We’re big fans of the Virago Modern Classics collection, the iconic green-spined books denoting wonderful women writers saved for posterity (and often from neglect). A personal favourite on this inspiring list is the 1959 gem, The Vet’s Daughter by Barbara Comyns, an eccentric tale tinged with melancholy and magic. Set in a rather gloomy Edwardian South London, it tells the story of a naive young woman named Alice, her confined girlhood, strange otherworldly gifts, and relationship with a father who must surely rank as one of the most monstrous parents in all literature.
When we first meet Alice, she is living in Battersea, on a road where a large railway arch squats ‘like a heavy rainbow’. Near this arch there is a vet’s house and surgery with a lamp outside. Here Alice lives with an assortment of poorly animal patients, her meekly dying mother, and irascible father, whose dyed black eyebrows and waxed moustache exude a pantomime villain vibe, startlingly reinforced by Alice’s assertion that instead of euthanising ailing and unwanted animals, he sells them to the local vivisectionist (puppies for a pound a pop).
Alice spends her days engaged in domestic drudgery, assisting with animal care and observing her father’s unutterable cruelties, whilst her mother’s life force drains away. Ostensibly small and restricted, Alice’s life is also one of rich interiority, her subconscious willing her to escape. And so it happens, that in the aftermath of Mother’s inevitable death (two days after Father had prematurely ordered her coffin measuring), a sequence of correspondingly traumatic events causes Alice to experience the first in a series of life-changing out-of-body experiences.

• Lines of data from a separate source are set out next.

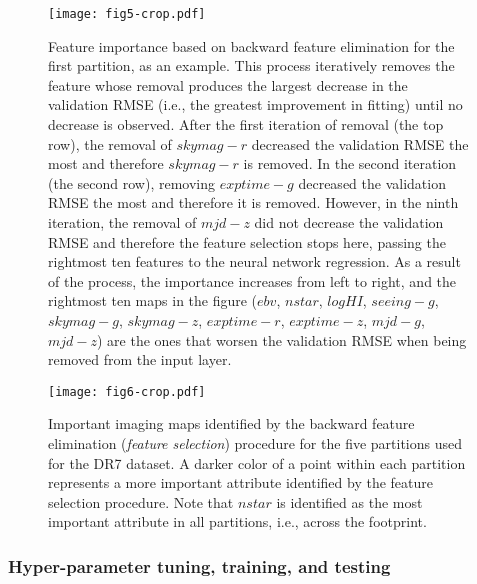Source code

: \documentclass[fleqn, usenatbib]{mnras}
\begin{document}
\begin{figure}
    \centering
    \texttt{[image: fig5-crop.pdf]}
    \caption{Feature importance based on backward feature elimination for the first partition, as an example. This process iteratively removes the feature whose removal produces the largest decrease in the validation RMSE (i.e., the greatest improvement in fitting) until no decrease is observed. After the first iteration of removal (the top row), the removal of $skymag-r$ decreased the validation RMSE the most and therefore $skymag-r$ is removed. In the second iteration (the second row), removing $exptime-g$ decreased the validation RMSE the most and therefore it is removed. However, in the ninth iteration, the removal of $mjd-z$ did not decrease the validation RMSE and therefore the feature selection stops here, passing the rightmost ten features to the neural network regression. As a result of the process, the importance increases from left to right, and the rightmost ten maps in the figure ($ebv$, $nstar$, $logHI$, $seeing-g$, $skymag-g$, $skymag-z$, $exptime-r$, $exptime-z$, $mjd-g$, $mjd-z$) are the ones that worsen the validation RMSE when being removed from the input layer.}
    \label{fig:dr7ablation}
\end{figure}

\begin{figure}
    \centering
    \texttt{[image: fig6-crop.pdf]}
    \caption{Important imaging maps identified by the backward feature elimination (\textit{feature selection}) procedure for the five partitions used for the DR7 dataset. A darker color of a point within each partition represents a more important attribute identified by the feature selection procedure. Note that $nstar$ is identified as the most important attribute in all partitions, i.e., across the footprint.}
    \label{fig:dr7ablation2}
\end{figure}
 

\subsubsection{Hyper-parameter tuning, training, and testing}
\end{document}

A deliciously odd novel, The Vet’s Daughter is laced with gothic motifs, dark humour, and magical realism. Comyns’ suburban London is a grey, oppressive affair, reflective of Alice’s everyday life. Flourishes of colour are few and far between: an unexpected trip to Harrods, where the carpets are like luscious moss and Alice admires the glowing fabrics and splendid hats, a flirtation with a handsome sailor whose touch thrills her, ‘…then I knew what the word rapture meant.’
For the most part, however, Alice finds rapture in visions and daydreams. Sometimes whilst toiling away in the kitchen, her imagination whisks her away to other places, a shimmering mystical mountain, or a jungle of exotic flowers with giant leaves against a blazing sky, ‘the sun shining between them like golden swords; and I could hold out my hands and feel the warmth’.
This practice of self-soothing builds to monumental proportions as subsequent events, plus her father and his new lover (a barmaid from local pub, The Trumpet, gloriously nicknamed ‘the strumpet from The Trumpet’) conspire against her. Consolation is set to arrive with Alice’s dawning realisation that she isn’t ‘earthbound like other people’.
With its tremendous and devastating denouement, The Vet’s Daughter is an unforgettable read. Fans will be thrilled to learn that the majority of Comyns’ novels are currently in print. Spread the word.
The Vet’s Daughter by Barbara Comyns is published by Virago, 132 pages.